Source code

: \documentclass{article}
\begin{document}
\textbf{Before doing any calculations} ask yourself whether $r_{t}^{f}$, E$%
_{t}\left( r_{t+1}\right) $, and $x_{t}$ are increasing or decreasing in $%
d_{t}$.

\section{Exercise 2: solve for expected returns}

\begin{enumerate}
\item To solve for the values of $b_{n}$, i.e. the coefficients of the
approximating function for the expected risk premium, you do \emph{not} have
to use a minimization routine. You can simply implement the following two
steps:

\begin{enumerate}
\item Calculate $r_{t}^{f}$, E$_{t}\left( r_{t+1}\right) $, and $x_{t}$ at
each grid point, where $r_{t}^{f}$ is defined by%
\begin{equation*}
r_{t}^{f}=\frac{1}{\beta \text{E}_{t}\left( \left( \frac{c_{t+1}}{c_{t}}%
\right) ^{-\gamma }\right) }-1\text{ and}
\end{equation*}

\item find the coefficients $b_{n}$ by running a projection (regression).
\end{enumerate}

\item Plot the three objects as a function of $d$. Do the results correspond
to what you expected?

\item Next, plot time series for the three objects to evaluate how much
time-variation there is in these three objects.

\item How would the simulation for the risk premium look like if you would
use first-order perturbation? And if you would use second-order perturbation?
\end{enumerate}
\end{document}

YOUR INSTRUCTIONS: Repeat word for word the lines running from the line containing "use first-order perturbation?" to the end of the entries above, inclusive.

EXERCISE ANSWER:
use first-order perturbation? And if you would use second-order perturbation?
\end{enumerate}
\end{document}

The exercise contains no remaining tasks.